BN: Exatamente. Cada homem precisa cortar ao menos 10 toneladas de cana por dia. As marcas médias variam de 12 a 15 toneladas. É o dobro de 30 anos atrás. Como o salário está atrelado à produtividade, os cortadores trabalham no limite da capacidade física. E as usinas estimulam essa prática, com técnicas de motivação psicológica e premiação para quem atinge as metas da empresa. Os “campeões de produtividade” ganham bicicletas, geladeiras, fogões.

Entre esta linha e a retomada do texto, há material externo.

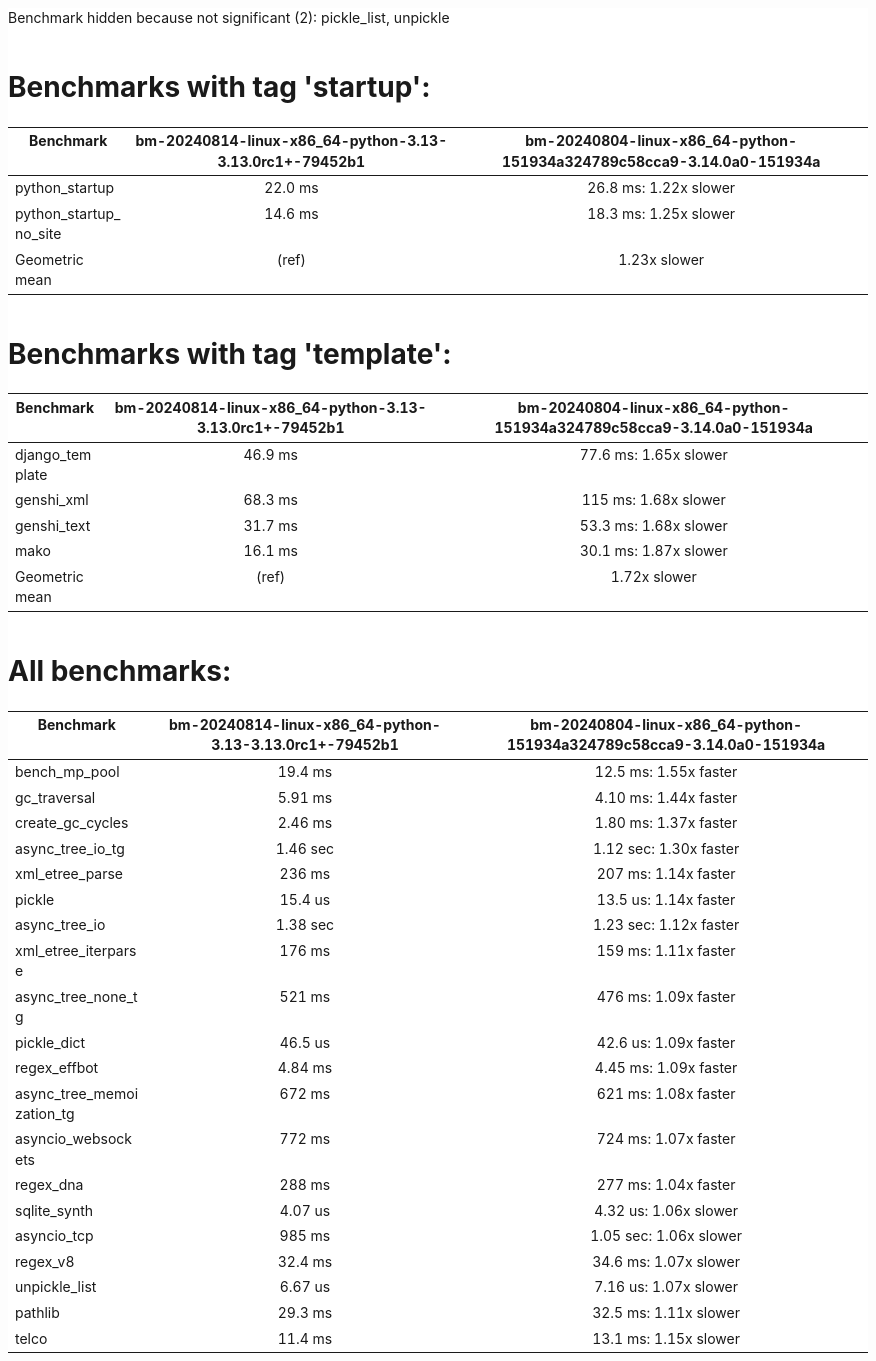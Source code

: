 Benchmark hidden because not significant (2): pickle_list, unpickle

Benchmarks with tag 'startup':
==============================

| Benchmark              | bm-20240814-linux-x86_64-python-3.13-3.13.0rc1+-79452b1 | bm-20240804-linux-x86_64-python-151934a324789c58cca9-3.14.0a0-151934a |
|------------------------|:-------------------------------------------------------:|:---------------------------------------------------------------------:|
| python_startup         | 22.0 ms                                                 | 26.8 ms: 1.22x slower                                                 |
| python_startup_no_site | 14.6 ms                                                 | 18.3 ms: 1.25x slower                                                 |
| Geometric mean         | (ref)                                                   | 1.23x slower                                                          |

Benchmarks with tag 'template':
===============================

| Benchmark       | bm-20240814-linux-x86_64-python-3.13-3.13.0rc1+-79452b1 | bm-20240804-linux-x86_64-python-151934a324789c58cca9-3.14.0a0-151934a |
|-----------------|:-------------------------------------------------------:|:---------------------------------------------------------------------:|
| django_template | 46.9 ms                                                 | 77.6 ms: 1.65x slower                                                 |
| genshi_xml      | 68.3 ms                                                 | 115 ms: 1.68x slower                                                  |
| genshi_text     | 31.7 ms                                                 | 53.3 ms: 1.68x slower                                                 |
| mako            | 16.1 ms                                                 | 30.1 ms: 1.87x slower                                                 |
| Geometric mean  | (ref)                                                   | 1.72x slower                                                          |

All benchmarks:
===============

| Benchmark                 | bm-20240814-linux-x86_64-python-3.13-3.13.0rc1+-79452b1 | bm-20240804-linux-x86_64-python-151934a324789c58cca9-3.14.0a0-151934a |
|---------------------------|:-------------------------------------------------------:|:---------------------------------------------------------------------:|
| bench_mp_pool             | 19.4 ms                                                 | 12.5 ms: 1.55x faster                                                 |
| gc_traversal              | 5.91 ms                                                 | 4.10 ms: 1.44x faster                                                 |
| create_gc_cycles          | 2.46 ms                                                 | 1.80 ms: 1.37x faster                                                 |
| async_tree_io_tg          | 1.46 sec                                                | 1.12 sec: 1.30x faster                                                |
| xml_etree_parse           | 236 ms                                                  | 207 ms: 1.14x faster                                                  |
| pickle                    | 15.4 us                                                 | 13.5 us: 1.14x faster                                                 |
| async_tree_io             | 1.38 sec                                                | 1.23 sec: 1.12x faster                                                |
| xml_etree_iterparse       | 176 ms                                                  | 159 ms: 1.11x faster                                                  |
| async_tree_none_tg        | 521 ms                                                  | 476 ms: 1.09x faster                                                  |
| pickle_dict               | 46.5 us                                                 | 42.6 us: 1.09x faster                                                 |
| regex_effbot              | 4.84 ms                                                 | 4.45 ms: 1.09x faster                                                 |
| async_tree_memoization_tg | 672 ms                                                  | 621 ms: 1.08x faster                                                  |
| asyncio_websockets        | 772 ms                                                  | 724 ms: 1.07x faster                                                  |
| regex_dna                 | 288 ms                                                  | 277 ms: 1.04x faster                                                  |
| sqlite_synth              | 4.07 us                                                 | 4.32 us: 1.06x slower                                                 |
| asyncio_tcp               | 985 ms                                                  | 1.05 sec: 1.06x slower                                                |
| regex_v8                  | 32.4 ms                                                 | 34.6 ms: 1.07x slower                                                 |
| unpickle_list             | 6.67 us                                                 | 7.16 us: 1.07x slower                                                 |
| pathlib                   | 29.3 ms                                                 | 32.5 ms: 1.11x slower                                                 |
| telco                     | 11.4 ms                                                 | 13.1 ms: 1.15x slower                                                 |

A rotina é árdua, mas os empregados agradecem a Deus por ter trabalho.
CC: Os direitos trabalhistas são respeitados?
BN: Muitos empregadores ainda não cumprem todas as obrigações. Mas, mesmo quando pagam tudo direitinho, o trabalhador está em risco. O salário base da categoria é, em média, de 480 reais por mês, com chance de ser duplicado ou triplicado se o empregado produzir mais. Só que, para cortar 10 toneladas de cana em um dia, o camarada precisa fazer cerca de 9,7 mil movimentos sincronizados. Isso provoca a incidência precoce de lesões e doenças laborais, como tendinite, bursite, problemas de coluna. Não adianta o empregador pagar 13º salário, férias, fundo de garantia. Os direitos estarão cumpridos, mas teremos trabalhadores morrendo no campo.
CC: Durante a pesquisa, o senhor se deparou com algum caso de morte no campo por excesso de trabalho?
BN: É uma questão polêmica, porque os médicos só registram no obituário as causas clínicas da morte. O sujeito cortou 15 toneladas de cana, sentiu-se mal à tarde e morreu. Causa mortis: enfarto. Ponto. Será que a morte está relacionada ao trabalho no campo? Os empresários dizem que não, que serão mais rigorosos nos exames médicos de admissão. Os sindicalistas e movimentos sociais acreditam que sim. Para o documentário, colhi depoimentos de um homem que viu o amigo morrer na lavoura. Outro de uma mulher que perdeu o marido, vítima de Acidente Vascular Cerebral (AVC). Também falei com um homem que caiu do ônibus e ficou inválido. Aguarda há três anos pela aposentadoria.
CC: E quando o trabalhador fica doente? A produtividade não cai?
BN: Nem sempre. Para preservar a saúde do cortador de cana, o mais racional seria reduzir o ritmo do trabalho. Mas, se a produtividade cai, ele ganhará menos e corre o risco de perder o emprego. Quando as doenças se manifestam pela primeira vez, o pessoal procura um médico e recebe a indicação de um antiinflamatório ou analgésico. Ao sentir os sintomas novamente, vai direto à farmárcia e compra algo para ficar de pé no dia seguinte. As usinas oferecem aos empregados doses diárias de complexos vitamínicos e compostos hidroeletrolíticos para evitar as câimbras. E os funcionários adoram, porque vão conseguir trabalhar com mais disposição e sem dor. Hoje, os jovens conseguem suportar essa rotina. Mas até quando?
CC: O que os jovens fazem durante a folga?
BN: O jovem migrante está submetido ao regime do ônibus. Precisa estar pronto às 5 horas da manhã, com café tomado e a refeição pronta para o almoço. A disciplina do trabalho modifica sua rotina. Se ele sai para o forró à noite e bebe umas e outras, como fazem outros trabalhadores da região, não conseguirá enfrentar a jornada do dia seguinte. Isso não significa que eles não estejam antenados à modernidade. Muitos usam brincos, colares, piercings e tatuagens, como qualquer jovem. Mas se auto-censuram quando a diversão compromete a produtividade.